Items from a dataset:
- Opening Delimiter -

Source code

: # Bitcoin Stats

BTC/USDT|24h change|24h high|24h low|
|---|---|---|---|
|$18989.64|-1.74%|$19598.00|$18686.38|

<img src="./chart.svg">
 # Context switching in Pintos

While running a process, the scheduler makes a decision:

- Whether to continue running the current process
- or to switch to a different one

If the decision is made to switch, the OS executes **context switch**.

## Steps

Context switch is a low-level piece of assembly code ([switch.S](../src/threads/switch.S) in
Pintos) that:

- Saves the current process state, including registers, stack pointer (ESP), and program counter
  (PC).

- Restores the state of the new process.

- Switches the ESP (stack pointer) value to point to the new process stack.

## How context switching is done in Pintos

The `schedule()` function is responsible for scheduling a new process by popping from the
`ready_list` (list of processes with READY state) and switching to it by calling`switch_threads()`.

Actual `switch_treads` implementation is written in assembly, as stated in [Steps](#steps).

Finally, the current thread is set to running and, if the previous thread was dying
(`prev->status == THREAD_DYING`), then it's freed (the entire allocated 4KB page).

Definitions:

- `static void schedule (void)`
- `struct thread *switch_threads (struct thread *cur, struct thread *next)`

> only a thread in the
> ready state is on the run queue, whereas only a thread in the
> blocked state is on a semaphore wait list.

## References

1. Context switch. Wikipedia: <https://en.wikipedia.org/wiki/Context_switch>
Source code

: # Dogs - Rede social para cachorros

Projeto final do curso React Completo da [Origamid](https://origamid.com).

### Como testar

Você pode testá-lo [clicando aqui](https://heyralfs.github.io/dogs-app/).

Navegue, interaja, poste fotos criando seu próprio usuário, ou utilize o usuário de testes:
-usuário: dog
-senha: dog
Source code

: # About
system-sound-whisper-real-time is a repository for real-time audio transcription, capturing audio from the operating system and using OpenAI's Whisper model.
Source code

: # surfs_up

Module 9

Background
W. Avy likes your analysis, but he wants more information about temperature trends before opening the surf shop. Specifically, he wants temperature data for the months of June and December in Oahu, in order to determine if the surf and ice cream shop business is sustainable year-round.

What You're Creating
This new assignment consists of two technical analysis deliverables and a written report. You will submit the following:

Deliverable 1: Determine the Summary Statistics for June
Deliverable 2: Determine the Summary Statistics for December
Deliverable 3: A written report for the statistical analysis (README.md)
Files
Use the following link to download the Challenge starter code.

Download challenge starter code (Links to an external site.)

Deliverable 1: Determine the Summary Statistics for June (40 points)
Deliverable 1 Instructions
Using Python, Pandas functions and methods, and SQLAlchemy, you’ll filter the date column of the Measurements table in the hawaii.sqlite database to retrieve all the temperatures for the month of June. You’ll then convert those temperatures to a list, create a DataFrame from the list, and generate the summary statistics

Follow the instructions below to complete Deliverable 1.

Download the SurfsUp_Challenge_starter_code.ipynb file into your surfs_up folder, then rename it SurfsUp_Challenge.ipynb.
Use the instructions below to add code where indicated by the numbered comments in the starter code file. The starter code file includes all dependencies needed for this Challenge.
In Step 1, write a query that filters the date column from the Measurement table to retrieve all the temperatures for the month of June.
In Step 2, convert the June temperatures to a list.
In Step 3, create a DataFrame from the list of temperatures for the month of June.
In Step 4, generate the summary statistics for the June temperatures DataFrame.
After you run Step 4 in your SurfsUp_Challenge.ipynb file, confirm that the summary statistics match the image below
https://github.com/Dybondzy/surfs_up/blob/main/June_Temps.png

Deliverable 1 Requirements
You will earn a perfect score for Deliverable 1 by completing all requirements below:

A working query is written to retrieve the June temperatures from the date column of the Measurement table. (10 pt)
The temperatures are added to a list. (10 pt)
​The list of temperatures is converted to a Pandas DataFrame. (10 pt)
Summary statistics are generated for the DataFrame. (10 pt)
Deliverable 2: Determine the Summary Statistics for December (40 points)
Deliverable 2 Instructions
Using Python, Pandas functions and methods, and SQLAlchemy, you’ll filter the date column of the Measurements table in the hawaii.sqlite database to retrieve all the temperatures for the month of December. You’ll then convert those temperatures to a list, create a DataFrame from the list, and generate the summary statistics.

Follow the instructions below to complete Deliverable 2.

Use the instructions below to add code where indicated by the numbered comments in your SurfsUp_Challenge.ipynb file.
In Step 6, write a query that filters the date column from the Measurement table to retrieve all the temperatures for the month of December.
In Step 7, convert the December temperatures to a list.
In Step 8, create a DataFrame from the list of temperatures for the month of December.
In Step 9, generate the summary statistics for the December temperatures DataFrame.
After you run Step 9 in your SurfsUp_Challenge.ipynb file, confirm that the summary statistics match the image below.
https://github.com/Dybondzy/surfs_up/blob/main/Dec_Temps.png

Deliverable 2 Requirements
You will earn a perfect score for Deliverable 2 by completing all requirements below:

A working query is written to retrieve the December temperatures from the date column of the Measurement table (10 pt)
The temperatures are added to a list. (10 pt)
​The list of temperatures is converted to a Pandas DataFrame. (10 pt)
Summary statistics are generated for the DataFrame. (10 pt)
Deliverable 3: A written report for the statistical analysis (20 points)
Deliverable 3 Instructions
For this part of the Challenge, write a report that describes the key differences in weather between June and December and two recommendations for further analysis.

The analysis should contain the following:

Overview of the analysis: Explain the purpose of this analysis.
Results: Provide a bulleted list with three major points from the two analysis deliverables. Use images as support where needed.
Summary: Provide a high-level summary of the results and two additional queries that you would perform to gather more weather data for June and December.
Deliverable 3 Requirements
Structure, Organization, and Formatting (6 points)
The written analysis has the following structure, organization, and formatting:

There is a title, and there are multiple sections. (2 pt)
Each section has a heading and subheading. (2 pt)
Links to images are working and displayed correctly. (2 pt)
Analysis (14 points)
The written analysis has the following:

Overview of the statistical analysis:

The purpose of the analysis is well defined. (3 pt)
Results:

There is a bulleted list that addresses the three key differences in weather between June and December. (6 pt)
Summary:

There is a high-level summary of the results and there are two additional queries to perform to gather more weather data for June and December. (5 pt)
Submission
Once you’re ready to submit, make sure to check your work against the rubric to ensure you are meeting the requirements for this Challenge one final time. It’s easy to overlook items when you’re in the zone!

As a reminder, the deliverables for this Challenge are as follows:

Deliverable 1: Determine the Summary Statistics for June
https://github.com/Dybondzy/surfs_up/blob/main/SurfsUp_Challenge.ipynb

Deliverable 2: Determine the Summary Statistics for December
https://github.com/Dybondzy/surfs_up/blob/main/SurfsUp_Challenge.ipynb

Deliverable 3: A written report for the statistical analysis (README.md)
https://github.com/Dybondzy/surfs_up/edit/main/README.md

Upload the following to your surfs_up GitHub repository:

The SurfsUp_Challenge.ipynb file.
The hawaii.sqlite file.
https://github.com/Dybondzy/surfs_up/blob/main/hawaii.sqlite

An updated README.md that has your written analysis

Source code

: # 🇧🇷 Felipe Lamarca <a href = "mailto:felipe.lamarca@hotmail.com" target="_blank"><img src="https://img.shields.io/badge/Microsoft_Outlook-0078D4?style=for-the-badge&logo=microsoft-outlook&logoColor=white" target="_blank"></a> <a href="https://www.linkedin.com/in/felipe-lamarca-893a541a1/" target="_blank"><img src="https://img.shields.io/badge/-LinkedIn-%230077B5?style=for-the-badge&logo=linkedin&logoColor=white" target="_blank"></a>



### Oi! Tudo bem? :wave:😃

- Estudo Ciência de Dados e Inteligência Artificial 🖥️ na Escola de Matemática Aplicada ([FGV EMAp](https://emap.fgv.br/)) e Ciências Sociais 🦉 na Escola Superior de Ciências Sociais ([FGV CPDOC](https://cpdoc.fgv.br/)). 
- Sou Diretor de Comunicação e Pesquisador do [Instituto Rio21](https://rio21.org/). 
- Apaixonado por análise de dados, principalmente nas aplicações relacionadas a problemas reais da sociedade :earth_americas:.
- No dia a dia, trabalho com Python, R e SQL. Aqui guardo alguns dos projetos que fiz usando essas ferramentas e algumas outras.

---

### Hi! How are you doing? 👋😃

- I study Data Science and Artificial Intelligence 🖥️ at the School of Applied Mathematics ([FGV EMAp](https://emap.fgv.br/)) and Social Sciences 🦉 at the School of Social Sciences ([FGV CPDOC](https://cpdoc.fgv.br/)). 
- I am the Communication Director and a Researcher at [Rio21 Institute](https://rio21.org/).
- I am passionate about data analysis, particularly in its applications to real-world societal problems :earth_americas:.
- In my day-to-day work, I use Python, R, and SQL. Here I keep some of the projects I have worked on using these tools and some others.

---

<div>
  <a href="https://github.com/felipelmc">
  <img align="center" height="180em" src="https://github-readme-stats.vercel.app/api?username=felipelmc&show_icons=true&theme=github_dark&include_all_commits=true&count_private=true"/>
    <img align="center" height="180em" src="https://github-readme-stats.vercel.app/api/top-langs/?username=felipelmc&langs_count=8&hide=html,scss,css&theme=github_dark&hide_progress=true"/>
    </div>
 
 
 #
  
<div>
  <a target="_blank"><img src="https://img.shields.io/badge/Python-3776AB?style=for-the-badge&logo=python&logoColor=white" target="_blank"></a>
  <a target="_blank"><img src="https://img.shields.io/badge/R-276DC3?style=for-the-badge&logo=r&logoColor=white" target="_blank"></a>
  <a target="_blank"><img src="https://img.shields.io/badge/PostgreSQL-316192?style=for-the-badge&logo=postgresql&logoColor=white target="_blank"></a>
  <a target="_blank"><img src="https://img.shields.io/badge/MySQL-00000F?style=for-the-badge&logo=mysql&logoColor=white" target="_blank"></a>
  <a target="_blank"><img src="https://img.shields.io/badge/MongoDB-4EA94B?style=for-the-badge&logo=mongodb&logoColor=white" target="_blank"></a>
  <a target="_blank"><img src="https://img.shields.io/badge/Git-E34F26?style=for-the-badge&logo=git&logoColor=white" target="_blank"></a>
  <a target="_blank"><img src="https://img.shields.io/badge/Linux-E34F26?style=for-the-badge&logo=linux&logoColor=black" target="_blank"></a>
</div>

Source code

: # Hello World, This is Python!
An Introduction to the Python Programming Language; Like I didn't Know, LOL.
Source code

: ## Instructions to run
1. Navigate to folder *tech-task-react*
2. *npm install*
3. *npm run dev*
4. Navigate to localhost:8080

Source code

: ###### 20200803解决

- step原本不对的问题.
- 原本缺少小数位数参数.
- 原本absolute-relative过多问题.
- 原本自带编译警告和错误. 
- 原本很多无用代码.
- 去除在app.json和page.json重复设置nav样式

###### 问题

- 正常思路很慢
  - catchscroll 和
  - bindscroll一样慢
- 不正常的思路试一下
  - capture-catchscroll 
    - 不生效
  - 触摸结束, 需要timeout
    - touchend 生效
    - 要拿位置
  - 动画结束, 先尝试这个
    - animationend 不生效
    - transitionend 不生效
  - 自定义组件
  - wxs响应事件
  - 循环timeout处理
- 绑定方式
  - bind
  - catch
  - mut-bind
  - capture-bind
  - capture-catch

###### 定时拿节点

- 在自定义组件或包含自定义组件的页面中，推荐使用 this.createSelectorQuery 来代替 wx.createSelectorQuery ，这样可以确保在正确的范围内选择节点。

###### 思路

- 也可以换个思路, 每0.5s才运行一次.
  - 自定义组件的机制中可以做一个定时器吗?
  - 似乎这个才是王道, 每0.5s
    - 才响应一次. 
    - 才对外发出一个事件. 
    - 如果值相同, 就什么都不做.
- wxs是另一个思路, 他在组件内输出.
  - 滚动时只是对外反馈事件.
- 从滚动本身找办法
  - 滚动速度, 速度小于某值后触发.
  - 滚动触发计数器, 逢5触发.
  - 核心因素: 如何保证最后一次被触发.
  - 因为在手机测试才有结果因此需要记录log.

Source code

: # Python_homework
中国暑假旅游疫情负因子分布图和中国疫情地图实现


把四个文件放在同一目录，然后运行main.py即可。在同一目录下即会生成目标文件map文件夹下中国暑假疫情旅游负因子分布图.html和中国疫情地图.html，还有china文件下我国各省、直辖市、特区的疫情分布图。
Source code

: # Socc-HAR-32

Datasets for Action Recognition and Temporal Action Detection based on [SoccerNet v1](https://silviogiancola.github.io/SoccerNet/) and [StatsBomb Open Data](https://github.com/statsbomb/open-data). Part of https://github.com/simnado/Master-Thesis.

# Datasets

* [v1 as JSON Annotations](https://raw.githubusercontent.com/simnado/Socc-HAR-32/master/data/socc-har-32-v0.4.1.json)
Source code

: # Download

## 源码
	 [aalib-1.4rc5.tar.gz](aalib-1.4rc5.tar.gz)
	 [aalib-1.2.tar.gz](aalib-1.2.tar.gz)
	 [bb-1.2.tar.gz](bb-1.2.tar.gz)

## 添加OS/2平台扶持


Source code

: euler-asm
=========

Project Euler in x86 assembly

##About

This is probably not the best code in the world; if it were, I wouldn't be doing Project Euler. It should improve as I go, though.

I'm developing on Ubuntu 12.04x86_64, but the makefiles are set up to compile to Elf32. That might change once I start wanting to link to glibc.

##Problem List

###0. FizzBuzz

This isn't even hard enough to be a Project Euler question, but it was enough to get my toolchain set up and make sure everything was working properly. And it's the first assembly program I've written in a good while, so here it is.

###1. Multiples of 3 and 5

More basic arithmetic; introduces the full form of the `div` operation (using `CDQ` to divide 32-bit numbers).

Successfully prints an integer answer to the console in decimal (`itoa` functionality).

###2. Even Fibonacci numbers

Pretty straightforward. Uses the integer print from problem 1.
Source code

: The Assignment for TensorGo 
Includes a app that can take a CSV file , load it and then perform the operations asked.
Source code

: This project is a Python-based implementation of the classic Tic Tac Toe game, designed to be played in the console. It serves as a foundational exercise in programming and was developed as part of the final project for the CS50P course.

- Closing Delimiter -

**EXERCISE DETAILS:** Every line above from the line with "A working query is written to retrieve the June" to the line with "your SurfsUp_Challenge.ipynb file.", inclusive, must be returned exactly; no other line belongs in the reply.

**TASK RESULT:**
A working query is written to retrieve the June temperatures from the date column of the Measurement table. (10 pt)
The temperatures are added to a list. (10 pt)
​The list of temperatures is converted to a Pandas DataFrame. (10 pt)
Summary statistics are generated for the DataFrame. (10 pt)
Deliverable 2: Determine the Summary Statistics for December (40 points)
Deliverable 2 Instructions
Using Python, Pandas functions and methods, and SQLAlchemy, you’ll filter the date column of the Measurements table in the hawaii.sqlite database to retrieve all the temperatures for the month of December. You’ll then convert those temperatures to a list, create a DataFrame from the list, and generate the summary statistics.

Follow the instructions below to complete Deliverable 2.

Use the instructions below to add code where indicated by the numbered comments in your SurfsUp_Challenge.ipynb file.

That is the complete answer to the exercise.